Privacy breaches could happen even sooner. Researchers hope to program personalized foundation models that would look at an individual’s unique genome and the particular way that it works in cells. That new dimension of knowledge could reveal how different versions of genes affect the way cells work. But it could also give the owners of a foundation model some of the most intimate knowledge imaginable about the people who donated their DNA and cells to science.

Some scientists have their doubts about how far foundational models will make it down the road to “Fantastic Voyage,” however. The models are only as good as the data they are fed. Making an important new discovery about life may depend on having data on hand that we haven’t figured out how to collect.

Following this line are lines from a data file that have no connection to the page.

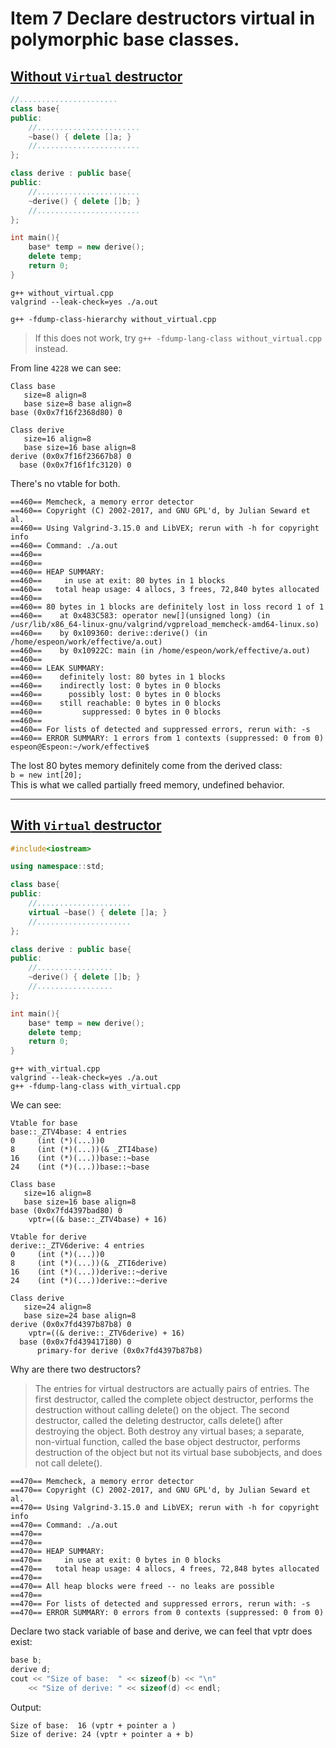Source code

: # Item 7 Declare destructors virtual in polymorphic base classes.  

## [Without `Virtual` destructor](./without_virtual.cpp)
```cpp
//......................
class base{
public:    
    //.......................
    ~base() { delete []a; }
    //.......................
};

class derive : public base{
public:
    //.......................
    ~derive() { delete []b; }
    //.......................
};

int main(){
    base* temp = new derive();
    delete temp;
    return 0;
}
```
`g++ without_virtual.cpp`  
`valgrind --leak-check=yes ./a.out`  

`g++ -fdump-class-hierarchy without_virtual.cpp`  
> If this does not work, try `g++ -fdump-lang-class without_virtual.cpp` instead.  

From line `4228` we can see: 

```
Class base
   size=8 align=8
   base size=8 base align=8
base (0x0x7f16f2368d80) 0

Class derive
   size=16 align=8
   base size=16 base align=8
derive (0x0x7f16f23667b8) 0
  base (0x0x7f16f1fc3120) 0
```
There's no vtable for both.  


```shell
==460== Memcheck, a memory error detector
==460== Copyright (C) 2002-2017, and GNU GPL'd, by Julian Seward et al.
==460== Using Valgrind-3.15.0 and LibVEX; rerun with -h for copyright info
==460== Command: ./a.out
==460== 
==460== 
==460== HEAP SUMMARY:
==460==     in use at exit: 80 bytes in 1 blocks
==460==   total heap usage: 4 allocs, 3 frees, 72,840 bytes allocated
==460== 
==460== 80 bytes in 1 blocks are definitely lost in loss record 1 of 1
==460==    at 0x483C583: operator new[](unsigned long) (in /usr/lib/x86_64-linux-gnu/valgrind/vgpreload_memcheck-amd64-linux.so)
==460==    by 0x109360: derive::derive() (in /home/espeon/work/effective/a.out)
==460==    by 0x10922C: main (in /home/espeon/work/effective/a.out)
==460== 
==460== LEAK SUMMARY:
==460==    definitely lost: 80 bytes in 1 blocks
==460==    indirectly lost: 0 bytes in 0 blocks
==460==      possibly lost: 0 bytes in 0 blocks
==460==    still reachable: 0 bytes in 0 blocks
==460==         suppressed: 0 bytes in 0 blocks
==460== 
==460== For lists of detected and suppressed errors, rerun with: -s
==460== ERROR SUMMARY: 1 errors from 1 contexts (suppressed: 0 from 0)
espeon@Espeon:~/work/effective$ 
```  

The lost 80 bytes memory definitely come from the derived class:  
`b = new int[20];`  
This is what we called partially freed memory, undefined behavior.  

---

## [With `Virtual` destructor](./with_virtual.cpp)

```cpp
#include<iostream>

using namespace::std;

class base{
public:    
    //.....................
    virtual ~base() { delete []a; }
    //.....................
};

class derive : public base{
public:
    //.................
    ~derive() { delete []b; }
    //.................
};

int main(){
    base* temp = new derive();
    delete temp;
    return 0;
}
```
`g++ with_virtual.cpp`  
`valgrind --leak-check=yes ./a.out`  
`g++ -fdump-lang-class with_virtual.cpp`  

We can see:  

```
Vtable for base
base::_ZTV4base: 4 entries
0     (int (*)(...))0
8     (int (*)(...))(& _ZTI4base)
16    (int (*)(...))base::~base
24    (int (*)(...))base::~base

Class base
   size=16 align=8
   base size=16 base align=8
base (0x0x7fd4397bad80) 0
    vptr=((& base::_ZTV4base) + 16)

Vtable for derive
derive::_ZTV6derive: 4 entries
0     (int (*)(...))0
8     (int (*)(...))(& _ZTI6derive)
16    (int (*)(...))derive::~derive
24    (int (*)(...))derive::~derive

Class derive
   size=24 align=8
   base size=24 base align=8
derive (0x0x7fd4397b87b8) 0
    vptr=((& derive::_ZTV6derive) + 16)
  base (0x0x7fd439417180) 0
      primary-for derive (0x0x7fd4397b87b8)
```
Why are there two destructors?  

> The entries for virtual destructors are actually pairs of entries.
The first destructor,
called the complete object destructor,
performs the destruction without calling delete() on the object.
The second destructor,
called the deleting destructor,
calls delete() after destroying the object.
Both destroy any virtual bases;
a separate, non-virtual function,
called the base object destructor,
performs destruction of the object but
not its virtual base subobjects, and does not call delete().


```shell
==470== Memcheck, a memory error detector
==470== Copyright (C) 2002-2017, and GNU GPL'd, by Julian Seward et al.
==470== Using Valgrind-3.15.0 and LibVEX; rerun with -h for copyright info
==470== Command: ./a.out
==470== 
==470== 
==470== HEAP SUMMARY:
==470==     in use at exit: 0 bytes in 0 blocks
==470==   total heap usage: 4 allocs, 4 frees, 72,848 bytes allocated
==470== 
==470== All heap blocks were freed -- no leaks are possible
==470== 
==470== For lists of detected and suppressed errors, rerun with: -s
==470== ERROR SUMMARY: 0 errors from 0 contexts (suppressed: 0 from 0)
```

Declare two stack variable of base and derive, we can feel that vptr does exist:  

```cpp
base b;
derive d;
cout << "Size of base:  " << sizeof(b) << "\n" 
    << "Size of derive: " << sizeof(d) << endl;
```
Output:  
```shell
Size of base:  16 (vptr + pointer a )
Size of derive: 24 (vptr + pointer a + b)
```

We might not even know what data the models need.

“They might make some new discoveries of interest,” said Sara Walker, a physicist at Arizona State University who studies the physical basis of life. “But ultimately they are limited when it comes to new fundamental advances.”

Still, the performance of foundation models has already led their creators to wonder about the role of human biologists in a world where computers make important insights on their own. Traditionally, biologists have been rewarded for creative and time-consuming experiments that uncover some of the workings of life. But computers may be able to see those workings in a matter of weeks, days or even hours by scanning billions of cells for patterns we can’t see.

“It’s going to force a complete rethink of what we consider creativity,” Dr. Quake said. “Professors should be very, very nervous.”